▶ Dataset records
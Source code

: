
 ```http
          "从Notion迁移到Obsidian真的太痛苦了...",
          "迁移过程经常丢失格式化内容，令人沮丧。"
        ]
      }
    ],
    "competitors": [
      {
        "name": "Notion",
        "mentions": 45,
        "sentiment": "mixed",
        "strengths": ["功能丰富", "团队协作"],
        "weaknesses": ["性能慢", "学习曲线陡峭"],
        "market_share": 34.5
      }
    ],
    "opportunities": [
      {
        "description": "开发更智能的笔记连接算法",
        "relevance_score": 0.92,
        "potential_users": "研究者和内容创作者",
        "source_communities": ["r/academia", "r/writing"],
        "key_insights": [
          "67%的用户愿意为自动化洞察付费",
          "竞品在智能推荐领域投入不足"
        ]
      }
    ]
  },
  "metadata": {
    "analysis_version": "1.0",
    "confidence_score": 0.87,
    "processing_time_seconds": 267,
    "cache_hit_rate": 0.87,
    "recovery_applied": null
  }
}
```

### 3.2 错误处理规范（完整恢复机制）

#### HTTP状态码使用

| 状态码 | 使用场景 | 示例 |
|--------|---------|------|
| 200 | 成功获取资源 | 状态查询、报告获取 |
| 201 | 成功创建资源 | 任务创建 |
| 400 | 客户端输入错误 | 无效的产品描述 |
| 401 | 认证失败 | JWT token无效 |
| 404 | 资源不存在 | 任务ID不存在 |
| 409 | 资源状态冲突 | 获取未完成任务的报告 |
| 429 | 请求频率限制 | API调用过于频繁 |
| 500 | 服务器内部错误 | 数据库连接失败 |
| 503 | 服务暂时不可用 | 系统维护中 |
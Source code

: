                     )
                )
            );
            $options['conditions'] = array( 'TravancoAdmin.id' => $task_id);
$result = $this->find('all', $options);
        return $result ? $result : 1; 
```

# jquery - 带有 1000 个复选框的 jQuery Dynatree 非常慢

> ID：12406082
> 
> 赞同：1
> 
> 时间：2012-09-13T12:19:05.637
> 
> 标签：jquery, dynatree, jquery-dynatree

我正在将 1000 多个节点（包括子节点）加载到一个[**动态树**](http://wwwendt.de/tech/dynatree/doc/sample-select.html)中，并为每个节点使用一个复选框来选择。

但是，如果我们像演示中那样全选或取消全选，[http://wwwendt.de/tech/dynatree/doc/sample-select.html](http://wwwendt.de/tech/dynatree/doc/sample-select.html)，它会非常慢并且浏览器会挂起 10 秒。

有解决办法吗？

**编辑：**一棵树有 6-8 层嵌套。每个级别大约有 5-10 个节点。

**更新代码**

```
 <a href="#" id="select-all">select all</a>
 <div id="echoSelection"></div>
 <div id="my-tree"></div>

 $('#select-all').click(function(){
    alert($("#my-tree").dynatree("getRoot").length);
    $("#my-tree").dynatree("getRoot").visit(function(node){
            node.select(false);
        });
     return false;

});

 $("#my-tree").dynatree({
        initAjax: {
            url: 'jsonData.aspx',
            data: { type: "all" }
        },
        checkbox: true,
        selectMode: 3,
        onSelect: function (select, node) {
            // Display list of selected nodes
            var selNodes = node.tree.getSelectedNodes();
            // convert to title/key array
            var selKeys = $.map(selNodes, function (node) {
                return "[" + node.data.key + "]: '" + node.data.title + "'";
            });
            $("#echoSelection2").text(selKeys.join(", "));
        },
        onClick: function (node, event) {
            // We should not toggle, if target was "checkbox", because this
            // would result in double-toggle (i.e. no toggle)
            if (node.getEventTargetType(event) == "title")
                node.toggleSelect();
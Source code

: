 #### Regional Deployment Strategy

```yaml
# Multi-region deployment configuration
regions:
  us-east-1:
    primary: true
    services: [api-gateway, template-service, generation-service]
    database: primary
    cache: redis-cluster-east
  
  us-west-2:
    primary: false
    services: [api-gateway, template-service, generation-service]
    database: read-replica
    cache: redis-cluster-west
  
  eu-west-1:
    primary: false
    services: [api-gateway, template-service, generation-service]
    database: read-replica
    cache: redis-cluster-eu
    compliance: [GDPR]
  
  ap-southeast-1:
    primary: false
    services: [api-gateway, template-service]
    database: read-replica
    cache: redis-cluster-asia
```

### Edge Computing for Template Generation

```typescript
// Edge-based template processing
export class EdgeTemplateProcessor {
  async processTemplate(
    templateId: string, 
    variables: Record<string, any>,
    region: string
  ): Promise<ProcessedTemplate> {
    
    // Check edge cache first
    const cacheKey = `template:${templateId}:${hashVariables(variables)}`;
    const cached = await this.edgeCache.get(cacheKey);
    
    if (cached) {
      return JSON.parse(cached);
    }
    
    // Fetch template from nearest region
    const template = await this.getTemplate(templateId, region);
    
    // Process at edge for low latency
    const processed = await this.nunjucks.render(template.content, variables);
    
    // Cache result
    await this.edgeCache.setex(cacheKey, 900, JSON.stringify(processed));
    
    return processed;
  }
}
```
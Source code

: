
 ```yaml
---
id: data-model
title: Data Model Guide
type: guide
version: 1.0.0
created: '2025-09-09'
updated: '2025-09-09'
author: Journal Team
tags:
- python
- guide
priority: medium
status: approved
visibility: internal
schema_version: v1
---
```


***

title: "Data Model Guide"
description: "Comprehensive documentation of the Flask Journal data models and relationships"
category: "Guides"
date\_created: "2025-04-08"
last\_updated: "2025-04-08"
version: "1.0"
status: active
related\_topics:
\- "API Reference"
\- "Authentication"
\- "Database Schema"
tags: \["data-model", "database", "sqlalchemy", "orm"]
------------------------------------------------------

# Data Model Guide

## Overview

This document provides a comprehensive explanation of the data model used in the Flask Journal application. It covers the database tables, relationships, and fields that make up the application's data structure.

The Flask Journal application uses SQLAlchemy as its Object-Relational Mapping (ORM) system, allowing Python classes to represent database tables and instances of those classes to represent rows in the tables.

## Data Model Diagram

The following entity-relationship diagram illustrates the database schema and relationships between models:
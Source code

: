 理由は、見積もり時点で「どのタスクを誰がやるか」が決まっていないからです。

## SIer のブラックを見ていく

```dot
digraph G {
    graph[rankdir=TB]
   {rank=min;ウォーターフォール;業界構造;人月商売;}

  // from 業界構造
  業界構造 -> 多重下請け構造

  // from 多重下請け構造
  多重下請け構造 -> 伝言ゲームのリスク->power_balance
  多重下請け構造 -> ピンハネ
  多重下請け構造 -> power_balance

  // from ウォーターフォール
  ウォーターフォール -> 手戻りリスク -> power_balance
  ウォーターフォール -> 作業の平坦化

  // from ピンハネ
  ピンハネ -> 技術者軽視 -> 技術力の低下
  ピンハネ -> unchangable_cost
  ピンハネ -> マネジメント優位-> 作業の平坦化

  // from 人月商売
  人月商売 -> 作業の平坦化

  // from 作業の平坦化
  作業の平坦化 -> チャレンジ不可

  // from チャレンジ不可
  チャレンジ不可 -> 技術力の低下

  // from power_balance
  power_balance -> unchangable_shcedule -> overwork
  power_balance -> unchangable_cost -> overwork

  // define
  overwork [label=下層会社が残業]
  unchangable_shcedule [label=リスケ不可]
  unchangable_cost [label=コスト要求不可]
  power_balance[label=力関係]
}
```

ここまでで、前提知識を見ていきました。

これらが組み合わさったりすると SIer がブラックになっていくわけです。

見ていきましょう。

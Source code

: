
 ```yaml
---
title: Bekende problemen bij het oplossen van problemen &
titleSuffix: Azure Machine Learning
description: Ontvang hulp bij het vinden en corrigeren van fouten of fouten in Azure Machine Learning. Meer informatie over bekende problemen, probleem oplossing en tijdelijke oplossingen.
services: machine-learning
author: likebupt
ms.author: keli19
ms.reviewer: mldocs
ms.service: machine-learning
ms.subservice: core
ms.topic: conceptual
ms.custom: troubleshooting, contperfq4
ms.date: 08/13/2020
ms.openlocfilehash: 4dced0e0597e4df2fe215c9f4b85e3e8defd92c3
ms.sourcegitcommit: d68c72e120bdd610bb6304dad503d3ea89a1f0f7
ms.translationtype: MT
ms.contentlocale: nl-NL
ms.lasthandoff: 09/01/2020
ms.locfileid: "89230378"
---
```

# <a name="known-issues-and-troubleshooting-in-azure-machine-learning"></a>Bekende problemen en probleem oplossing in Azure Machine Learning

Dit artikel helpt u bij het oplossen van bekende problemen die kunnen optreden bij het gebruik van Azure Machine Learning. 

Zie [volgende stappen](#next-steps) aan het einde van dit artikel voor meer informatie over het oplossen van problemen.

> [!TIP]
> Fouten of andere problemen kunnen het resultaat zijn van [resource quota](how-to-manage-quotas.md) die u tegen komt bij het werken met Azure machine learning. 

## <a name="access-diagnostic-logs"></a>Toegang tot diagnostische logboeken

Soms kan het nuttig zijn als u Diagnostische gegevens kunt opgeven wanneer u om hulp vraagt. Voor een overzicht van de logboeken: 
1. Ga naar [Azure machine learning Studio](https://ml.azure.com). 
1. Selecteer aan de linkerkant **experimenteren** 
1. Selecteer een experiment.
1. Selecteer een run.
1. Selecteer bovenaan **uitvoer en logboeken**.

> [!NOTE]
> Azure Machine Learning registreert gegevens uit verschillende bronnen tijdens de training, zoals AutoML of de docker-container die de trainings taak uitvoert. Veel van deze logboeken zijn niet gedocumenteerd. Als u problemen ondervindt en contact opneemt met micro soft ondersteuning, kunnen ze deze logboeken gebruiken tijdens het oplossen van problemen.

▶ Task item
Taking the records above as a whole, work out how many of their lines hold the word "redis". The reply should be that number alone.

▶ Result for this exercise
4